Создатель Curl рассматривает отмену наград за обнаружение уязвимостей из-за наплыва некачественных отчетов, сгенерированных ИИ.

Даниэль Стенберг (Daniel Stenberg), создатель утилиты `curl`, рассматривает возможность прекращения программы вознаграждения за обнаружение уязвимостей (bug bounty) из-за резкого увеличения количества низкокачественных отчетов, сгенерированных искусственным интеллектом (ИИ), которые перегружают небольшую команду волонтеров. Несмотря на попытки отговорить от использования ИИ при подаче отчетов, сейчас они составляют около 20% всех заявок в 2025 году, в то время как количество реальных уязвимостей снизилось до 5%. Как сообщает The Register, Стенберг написал в своем блоге: "Общая тенденция в 2025 году – это значительно больше отчетов, сгенерированных ИИ, чем когда-либо прежде (около 20% от всех заявок). В среднем мы получаем около двух отчетов о безопасности в неделю". Он также отметил, что к началу июля лишь около 5% заявок в 2025 году оказались реальными уязвимостями, что значительно снижает эффективность программы по сравнению с предыдущими годами.
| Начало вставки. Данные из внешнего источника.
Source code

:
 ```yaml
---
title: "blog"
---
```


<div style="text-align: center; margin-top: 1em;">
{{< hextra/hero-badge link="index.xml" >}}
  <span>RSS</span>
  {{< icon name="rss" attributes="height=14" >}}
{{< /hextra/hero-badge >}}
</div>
Эта ситуация заставила Стенберга пересмотреть целесообразность продолжения программы вознаграждения за обнаружение уязвимостей `curl`, которая, по его словам, выплатила более 90 000 долларов США в виде 81 награды с момента ее запуска в 2019 году. Он ожидает, что остаток года потратит на обдумывание возможных мер реагирования на растущий поток отчетов, сгенерированных ИИ. В настоящее время программа вознаграждения за обнаружение уязвимостей `curl`, передаваемая на аутсорсинг компании HackerOne, требует от заявителя раскрывать использование генеративного ИИ. Полный запрет на использование ИИ не введен, но не рекомендуется. "Вам следует тщательно проверять все факты и утверждения, полученные от ИИ, прежде чем отправлять такие отчеты", – гласит политика программы. "Обычно вам лучше вообще избегать использования ИИ".
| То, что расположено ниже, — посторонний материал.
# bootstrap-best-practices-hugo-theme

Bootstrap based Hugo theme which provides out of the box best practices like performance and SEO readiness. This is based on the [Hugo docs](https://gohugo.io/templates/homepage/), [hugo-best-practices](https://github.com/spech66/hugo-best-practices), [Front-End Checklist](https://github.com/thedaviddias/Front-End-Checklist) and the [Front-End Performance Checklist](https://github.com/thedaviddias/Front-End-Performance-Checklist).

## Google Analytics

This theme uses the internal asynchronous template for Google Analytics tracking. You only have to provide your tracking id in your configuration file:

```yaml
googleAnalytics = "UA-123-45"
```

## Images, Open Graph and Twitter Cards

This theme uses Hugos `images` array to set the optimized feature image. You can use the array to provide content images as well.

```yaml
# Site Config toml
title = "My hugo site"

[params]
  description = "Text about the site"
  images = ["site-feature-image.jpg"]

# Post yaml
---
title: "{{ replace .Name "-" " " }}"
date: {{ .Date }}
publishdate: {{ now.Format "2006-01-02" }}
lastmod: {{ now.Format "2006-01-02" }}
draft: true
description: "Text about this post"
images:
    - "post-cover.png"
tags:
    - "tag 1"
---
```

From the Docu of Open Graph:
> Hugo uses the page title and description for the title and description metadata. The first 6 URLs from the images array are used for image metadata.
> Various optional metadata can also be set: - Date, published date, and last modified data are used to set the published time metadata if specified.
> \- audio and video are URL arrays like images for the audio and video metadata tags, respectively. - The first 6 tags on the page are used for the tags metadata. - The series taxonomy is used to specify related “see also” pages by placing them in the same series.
Два отчета в неделю в среднем могут показаться небольшим количеством, но команда безопасности `curl` состоит всего из семи человек. Как объясняет Стенберг, каждый отчет проверяют три-четыре эксперта, на что уходит от 30 минут до трех часов. "Я и так трачу огромное количество времени на `curl`, и потеря трех часов все равно оставляет время для других дел", – сетует Стенберг. "Однако мои коллеги не работают над `curl` полный рабочий день. У них может быть всего три часа в неделю на `curl`. Не говоря уже об эмоциональном истощении, которое вызывает работа с этим бессмысленным бредом".
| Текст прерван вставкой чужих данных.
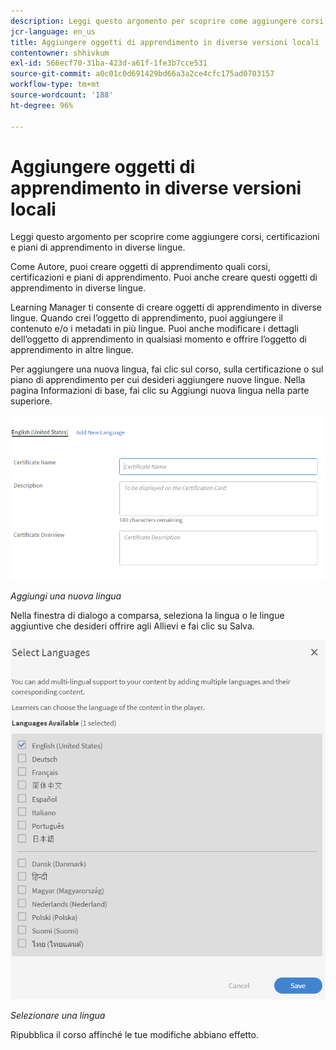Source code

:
 ```yaml
---
description: Leggi questo argomento per scoprire come aggiungere corsi, certificazioni e piani di apprendimento in diverse lingue.
jcr-language: en_us
title: Aggiungere oggetti di apprendimento in diverse versioni locali
contentowner: shhivkum
exl-id: 566ecf70-31ba-423d-a61f-1fe3b7cce531
source-git-commit: a0c01c0d691429bd66a3a2ce4cfc175ad0703157
workflow-type: tm+mt
source-wordcount: '188'
ht-degree: 96%

---
```


# Aggiungere oggetti di apprendimento in diverse versioni locali

Leggi questo argomento per scoprire come aggiungere corsi, certificazioni e piani di apprendimento in diverse lingue.

Come Autore, puoi creare oggetti di apprendimento quali corsi, certificazioni e piani di apprendimento. Puoi anche creare questi oggetti di apprendimento in diverse lingue.

Learning Manager ti consente di creare oggetti di apprendimento in diverse lingue. Quando crei l’oggetto di apprendimento, puoi aggiungere il contenuto e/o i metadati in più lingue. Puoi anche modificare i dettagli dell’oggetto di apprendimento in qualsiasi momento e offrire l’oggetto di apprendimento in altre lingue.

Per aggiungere una nuova lingua, fai clic sul corso, sulla certificazione o sul piano di apprendimento per cui desideri aggiungere nuove lingue. Nella pagina Informazioni di base, fai clic su Aggiungi nuova lingua nella parte superiore.

![](assets/addnewlocale.png)

*Aggiungi una nuova lingua*

Nella finestra di dialogo a comparsa, seleziona la lingua o le lingue aggiuntive che desideri offrire agli Allievi e fai clic su Salva.

![](assets/selectlang.png)

*Selezionare una lingua*

Ripubblica il corso affinché le tue modifiche abbiano effetto.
Стенберг не уверен, что компания HackerOne может предпринять для снижения небрежного использования ИИ, но настаивает на том, что что-то необходимо сделать. В своем блоге он размышляет о возможности введения платы за подачу отчета или отмены награды за обнаружение уязвимостей, выражая при этом опасения по поводу обоих возможных решений. "Поскольку многие из этих заявителей, кажется, искренне полагают, что помогают, очевидно, обманутые маркетингом машин ИИ, не факт, что удаление денег из уравнения полностью остановит этот поток", – заключает он.